03: if __name__ == "__main__"

Python 3 - Lezioni su Concetti Intermedi

03: if __name__ == "__main__"

Ciao a tutti ragazzi e ragazze! In questa lezione spiegheremo il funzionamento di una delle righe di codice più comuni e spesso incomprese, nel mondo di Python!

Mi riferisco a if __name__ == "__main__".

def main():
    pass

def print_tre_volte(parola):
    print(parola)
    print(parola)
    print(parola)

if __name__ == "__main__":
    main()

Abbiamo l'attributo __name__, che qualora corrisponda alla stringa "__main__" innesca la chiamata alla funzione main().

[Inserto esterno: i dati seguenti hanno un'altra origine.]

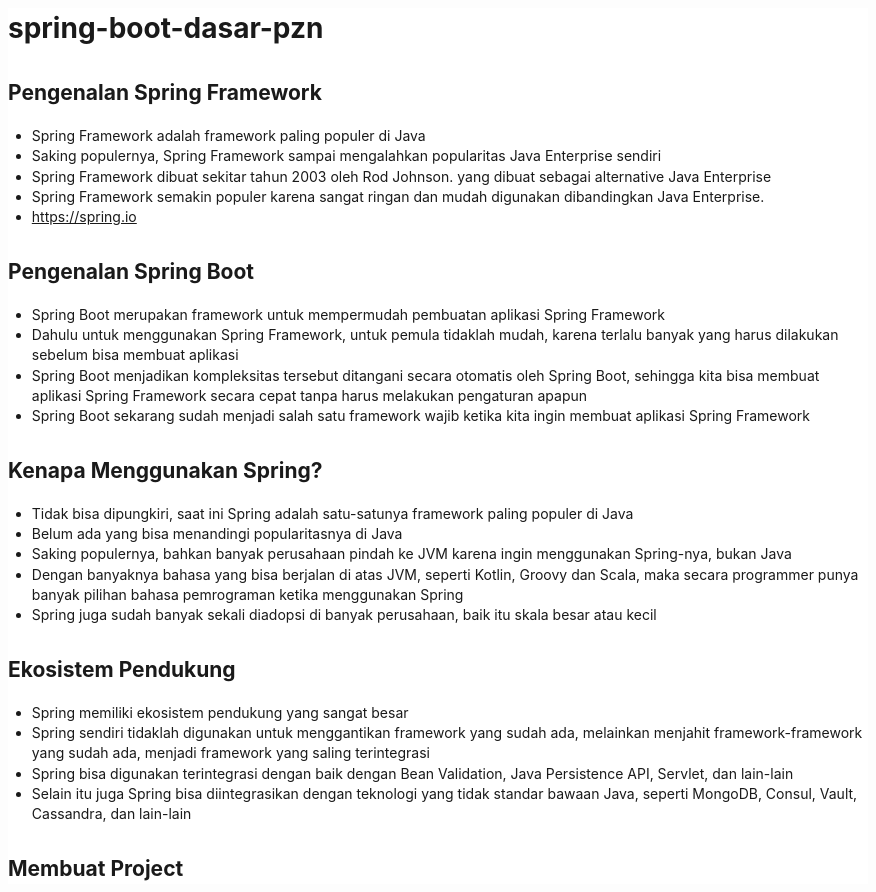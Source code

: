# spring-boot-dasar-pzn

## Pengenalan Spring Framework

- Spring Framework adalah framework paling populer di Java
- Saking populernya, Spring Framework sampai mengalahkan popularitas Java Enterprise sendiri
- Spring Framework dibuat sekitar tahun 2003 oleh Rod Johnson. yang dibuat sebagai alternative Java Enterprise
- Spring Framework semakin populer karena sangat ringan dan mudah digunakan dibandingkan Java Enterprise.
- https://spring.io

## Pengenalan Spring Boot

- Spring Boot merupakan framework untuk mempermudah pembuatan aplikasi Spring Framework
- Dahulu untuk menggunakan Spring Framework, untuk pemula tidaklah mudah, karena terlalu banyak yang harus dilakukan
  sebelum bisa membuat aplikasi
- Spring Boot menjadikan kompleksitas tersebut ditangani secara otomatis oleh Spring Boot, sehingga kita bisa membuat
  aplikasi Spring Framework secara cepat tanpa harus melakukan pengaturan apapun
- Spring Boot sekarang sudah menjadi salah satu framework wajib ketika kita ingin membuat aplikasi Spring Framework

## Kenapa Menggunakan Spring?

- Tidak bisa dipungkiri, saat ini Spring adalah satu-satunya framework paling populer di Java
- Belum ada yang bisa menandingi popularitasnya di Java
- Saking populernya, bahkan banyak perusahaan pindah ke JVM karena ingin menggunakan Spring-nya, bukan Java
- Dengan banyaknya bahasa yang bisa berjalan di atas JVM, seperti Kotlin, Groovy dan Scala, maka secara programmer punya
  banyak pilihan bahasa pemrograman ketika menggunakan Spring
- Spring juga sudah banyak sekali diadopsi di banyak perusahaan, baik itu skala besar atau kecil

## Ekosistem Pendukung

- Spring memiliki ekosistem pendukung yang sangat besar
- Spring sendiri tidaklah digunakan untuk menggantikan framework yang sudah ada, melainkan menjahit framework-framework
  yang sudah ada, menjadi framework yang saling terintegrasi
- Spring bisa digunakan terintegrasi dengan baik dengan Bean Validation, Java Persistence API, Servlet, dan lain-lain
- Selain itu juga Spring bisa diintegrasikan dengan teknologi yang tidak standar bawaan Java, seperti MongoDB, Consul,
  Vault, Cassandra, dan lain-lain

## Membuat Project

A cosa serve questa clausola di controllo? E perché si trova così spesso?

Diamo anzitutto uno sguardo alla documentazione ufficiale.

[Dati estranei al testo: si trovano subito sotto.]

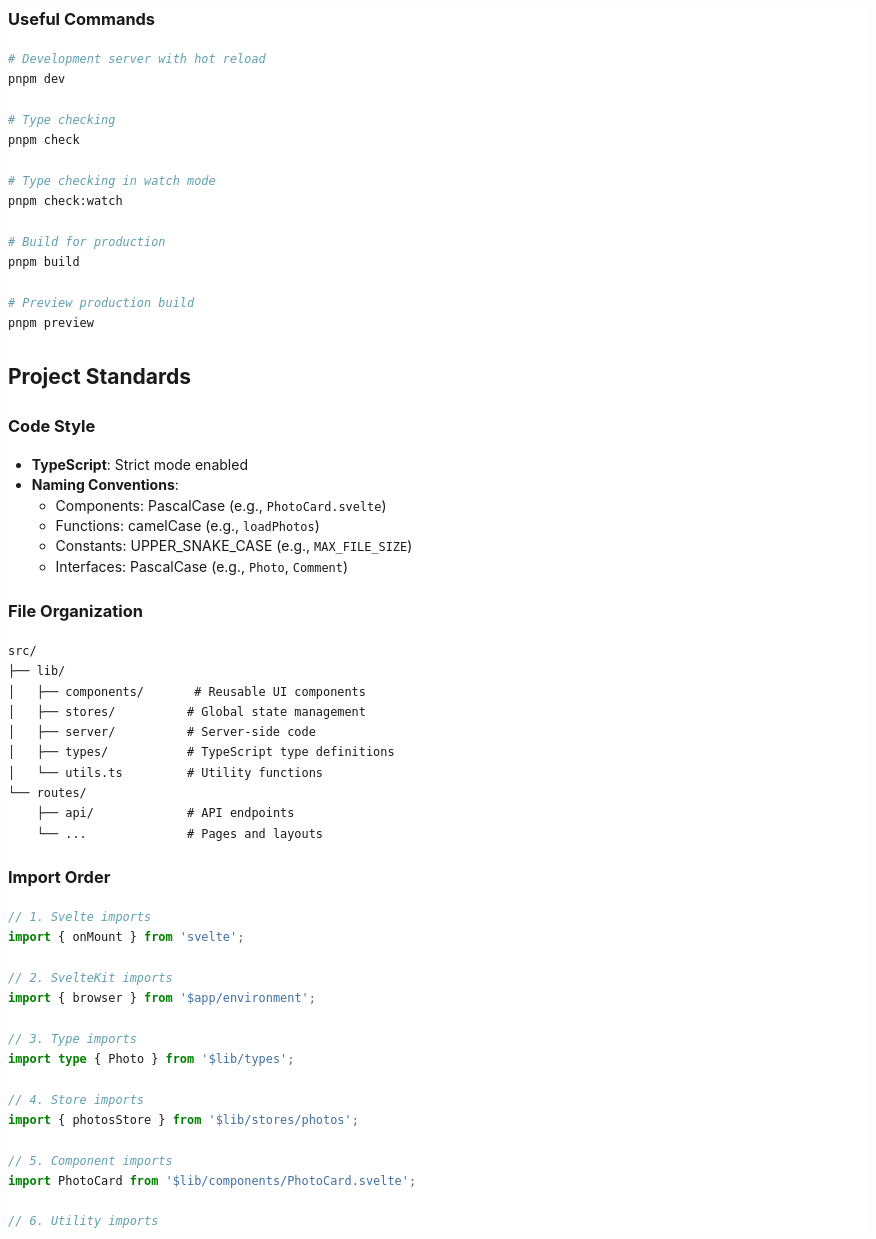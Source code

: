 ### Useful Commands

```bash
# Development server with hot reload
pnpm dev

# Type checking
pnpm check

# Type checking in watch mode
pnpm check:watch

# Build for production
pnpm build

# Preview production build
pnpm preview
```

## Project Standards

### Code Style

- **TypeScript**: Strict mode enabled
- **Naming Conventions**:
  - Components: PascalCase (e.g., `PhotoCard.svelte`)
  - Functions: camelCase (e.g., `loadPhotos`)
  - Constants: UPPER_SNAKE_CASE (e.g., `MAX_FILE_SIZE`)
  - Interfaces: PascalCase (e.g., `Photo`, `Comment`)

### File Organization

```
src/
├── lib/
│   ├── components/       # Reusable UI components
│   ├── stores/          # Global state management
│   ├── server/          # Server-side code
│   ├── types/           # TypeScript type definitions
│   └── utils.ts         # Utility functions
└── routes/
    ├── api/             # API endpoints
    └── ...              # Pages and layouts
```

### Import Order

```typescript
// 1. Svelte imports
import { onMount } from 'svelte';

// 2. SvelteKit imports
import { browser } from '$app/environment';

// 3. Type imports
import type { Photo } from '$lib/types';

// 4. Store imports
import { photosStore } from '$lib/stores/photos';

// 5. Component imports
import PhotoCard from '$lib/components/PhotoCard.svelte';

// 6. Utility imports
```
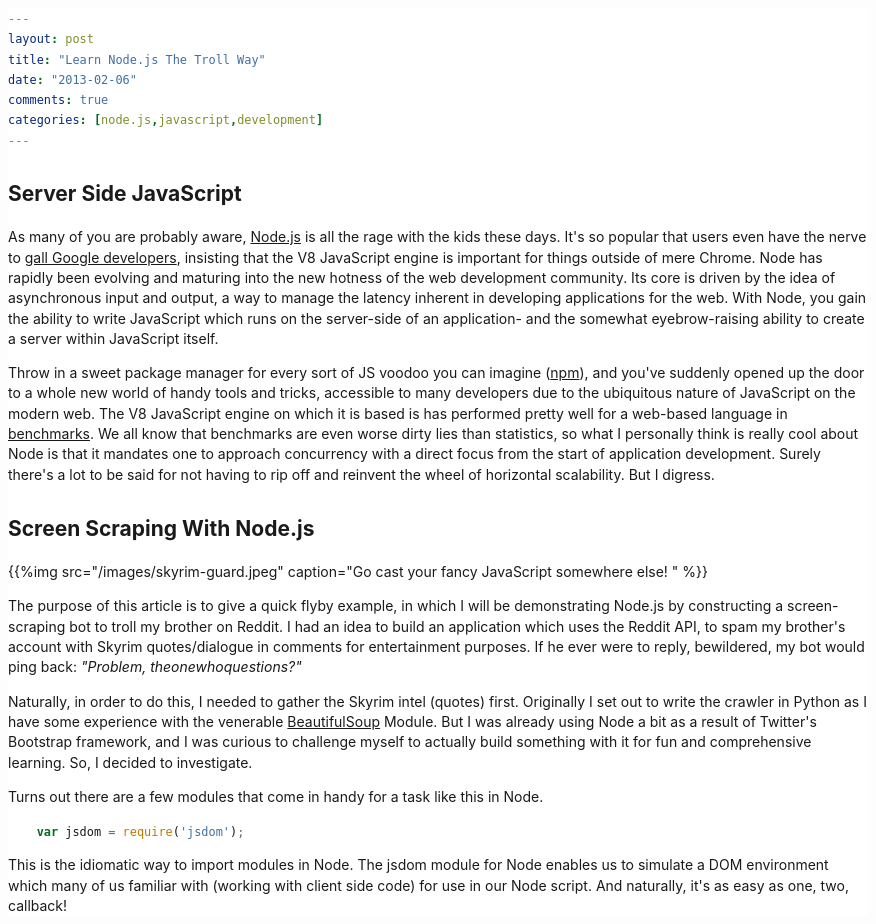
 ```yaml
---
layout: post
title: "Learn Node.js The Troll Way"
date: "2013-02-06"
comments: true
categories: [node.js,javascript,development]
---
```


## Server Side JavaScript ##

As many of you are probably aware, [Node.js](http://nodejs.org/) is all the rage with the kids these days.  It's so popular that users even have the nerve to [gall Google developers](http://code.google.com/p/v8/issues/detail?id=847#c15), insisting that the V8 JavaScript engine is important for things outside of mere Chrome.  Node has rapidly been evolving and maturing into the new hotness of the web development community.  Its core is driven by the idea of asynchronous input and output,
a way to manage the latency inherent in developing applications for the web.  With Node, you gain the ability to write JavaScript which runs on the server-side of an application- and the somewhat eyebrow-raising ability to create a server within JavaScript itself.

Throw in a sweet package manager for every sort of JS voodoo you can imagine ([npm](https://npmjs.org/)), and you've suddenly opened up the door to a whole new world of handy tools and tricks, accessible to many developers due to the ubiquitous nature of JavaScript on the modern web.  The V8 JavaScript engine on which it is based is has performed pretty well for a web-based language in [benchmarks](http://shootout.alioth.debian.org/u32/which-programming-languages-are-fastest.php).  We all know that benchmarks are even worse dirty lies than statistics, so what I personally think is really cool about Node is that it mandates one to approach concurrency with a direct focus from the start of application development.  Surely there's a lot to be said for not having to rip off and reinvent the wheel of horizontal scalability.  But I digress.

## Screen Scraping With Node.js ##

{{%img src="/images/skyrim-guard.jpeg" caption="Go cast your fancy JavaScript somewhere else! " %}}

The purpose of this article is to give a quick flyby example, in which I will be demonstrating Node.js by constructing a screen-scraping bot to troll my brother on Reddit.  I had an idea to build an application which uses the Reddit API, to spam my brother's account with Skyrim quotes/dialogue in comments for entertainment purposes.  If he ever were to reply, bewildered, my bot would ping back: _"Problem, theonewhoquestions?"_  

Naturally, in order to do this, I needed to gather the Skyrim intel (quotes) first.  Originally I set out to write the crawler in Python as I have some experience with the venerable [BeautifulSoup](http://www.crummy.com/software/BeautifulSoup/) Module.  But I was already using Node a bit as a result of Twitter's Bootstrap framework, and I was curious to challenge myself to actually build something with it for fun and comprehensive learning.  So, I decided to investigate.

Turns out there are a few modules that come in handy for a task like this in Node.
``` javascript
    var jsdom = require('jsdom');
```
This is the idiomatic way to import modules in Node.  The jsdom module for Node enables us to simulate a DOM environment which many of us familiar with (working with client side code) for use in our Node script.  And naturally, it's as easy as one, two, callback!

Come leggiamo, questa riga consente al nostro codice di capire se stia venendo eseguito come script a se stante, o se è invece stato richiamato come modulo da un qualche programma per usare una o più delle sua varie funzioni e classi.

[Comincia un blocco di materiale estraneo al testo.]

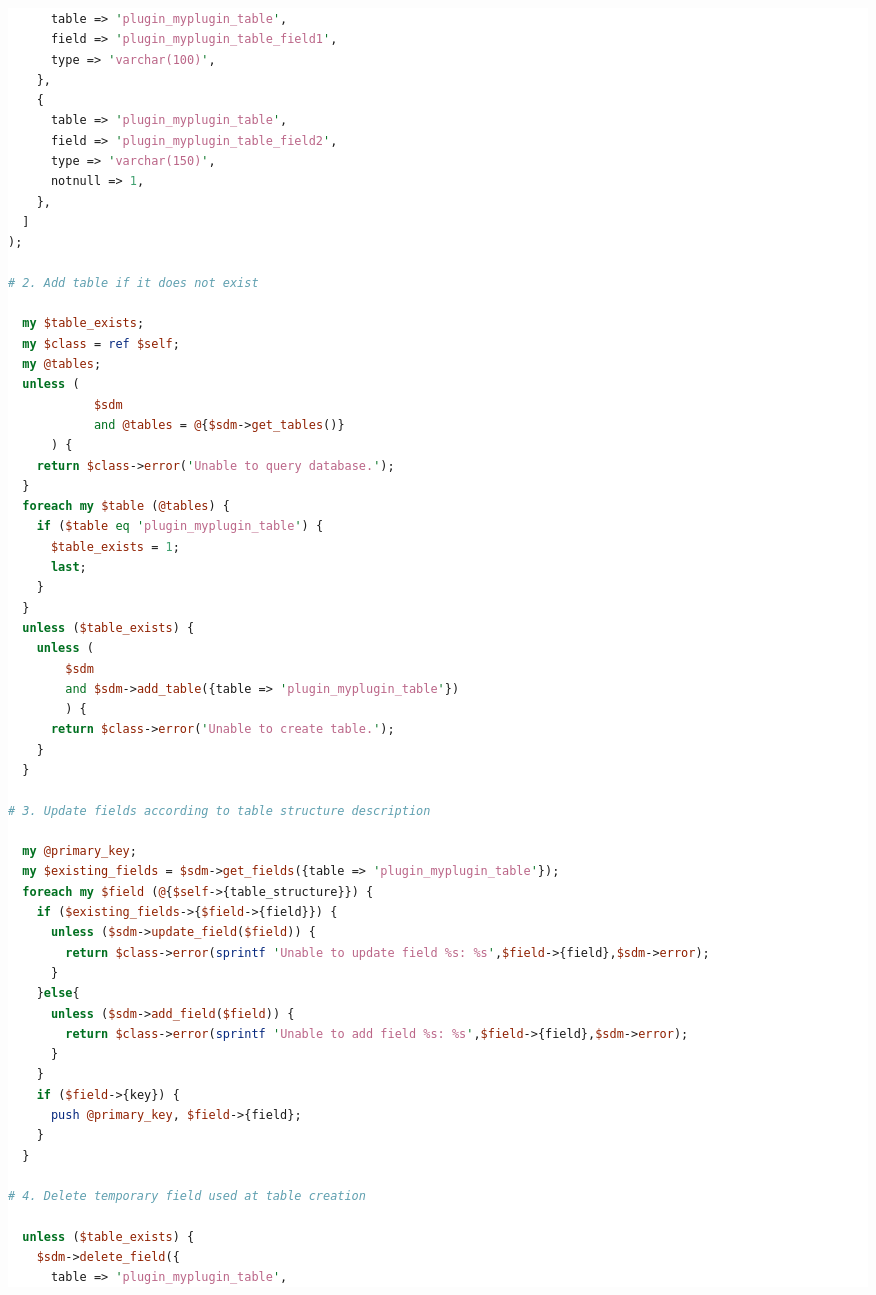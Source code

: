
 ``` perl
      table => 'plugin_myplugin_table',
      field => 'plugin_myplugin_table_field1',
      type => 'varchar(100)',
    },
    {
      table => 'plugin_myplugin_table',
      field => 'plugin_myplugin_table_field2',
      type => 'varchar(150)',
      notnull => 1,
    },
  ]
);
 
# 2. Add table if it does not exist
 
  my $table_exists;
  my $class = ref $self;
  my @tables;
  unless (
            $sdm
            and @tables = @{$sdm->get_tables()}
      ) {
    return $class->error('Unable to query database.');
  }
  foreach my $table (@tables) {
    if ($table eq 'plugin_myplugin_table') {
      $table_exists = 1;
      last;
    }
  }
  unless ($table_exists) {
    unless (
        $sdm
        and $sdm->add_table({table => 'plugin_myplugin_table'})
        ) {
      return $class->error('Unable to create table.');
    }
  }
 
# 3. Update fields according to table structure description
 
  my @primary_key;
  my $existing_fields = $sdm->get_fields({table => 'plugin_myplugin_table'});
  foreach my $field (@{$self->{table_structure}}) {
    if ($existing_fields->{$field->{field}}) {
      unless ($sdm->update_field($field)) {
        return $class->error(sprintf 'Unable to update field %s: %s',$field->{field},$sdm->error);
      }
    }else{
      unless ($sdm->add_field($field)) {
        return $class->error(sprintf 'Unable to add field %s: %s',$field->{field},$sdm->error);
      }
    }
    if ($field->{key}) {
      push @primary_key, $field->{field};
    }
  }
 
# 4. Delete temporary field used at table creation
 
  unless ($table_exists) {
    $sdm->delete_field({
      table => 'plugin_myplugin_table',
```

Possiamo immaginarlo visivamente come una sorta di punto d'ingresso o porta d'accesso al nostro programma.

I vantaggi associati a questa informazione, quindi a sapere in che modo il nostro codice sta venendo eseguito sono molteplici e gli vedremo tra poco, ma prima è bene capire come fa esattamente a fare ció.

Quando Python esegue del codice, tra le prime cose che fa assegna alcune variabili speciali, tra cui troviamo anche la variabile __name__.

Se Python si rende conto che sta eseguendo questo script direttamente, ad esempio tramite PyCharm o se lo avessimo richiamato da shell di sistema tipo:

python script_a.py

in questi casi Python assegna alla variabile __name__ la stringa "__main__".

>>> print(__name__)
__main__

Quindi in questo caso la condizione di controllo risulta True, e la funzione ad essere richiamata e la main(), la funzione principale del programma, che contiene in sostanza le prime righe che vogliamo eseguire, ad esempio:

def main():
    print("Prime righe da eseguire SOLO se lo script è stato lanciato 'come programma'")
    print("Lanciato automaticamente se a __name__ è assegnato __main__ ")

Se invece stiamo richiamando lo script come modulo da dentro a un altro programma, quindi abbiamo detto per usare funzioni come ad esempio la funzione print_tre_volte(), alla variabile __name__ verrà assegnato il nome dello script, quindi il nome del modulo:

#script_b

>>> import script_a 

>>> print(script_a.__name__)
script_a

Possiamo ora comodamente richiamare le funzioni del nostro script_a:

#script_b

>>> import script_a

>>> print(script_a.__name__)

>>> script_a.print_tre_volte("asd")

script_a

asd
asd
asd

Ed ecco quindi svelato il mistero del funzionamento!

Tra i casi d'uso in cui questo puó tornare utile, c'è la possibilità di continuare a sviluppare del codice che vogliamo testare dall'interno, lasciando comunque la possibilità ad altri programmatori di utilizzare il resto delle nostre funzioni.

def main():
    print("Codice da testare.")
    print("Prime righe da eseguire SOLO se lo script è stato lanciato 'come programma'")
    print("Lanciato automaticamente se a __name__ è assegnato __main__ ")

def print_tre_volte(parola):
    print(parola)
    print(parola)
    print(parola)

if __name__ == "__main__":
    main()

#script_a:

Codice da testare.
Prime righe da eseguire SOLO se lo script è stato lanciato 'come programma'
Lanciato automaticamente se a __name__ è assegnato __main__

Quindi, per sintetizzare il tutto in una frase: Utilizziamo if __name__ == "__main__" in tutti quei casi in cui vogliamo che il nostro codice possa avere un doppio comportamento e utilizzo, sia come programma che come modulo.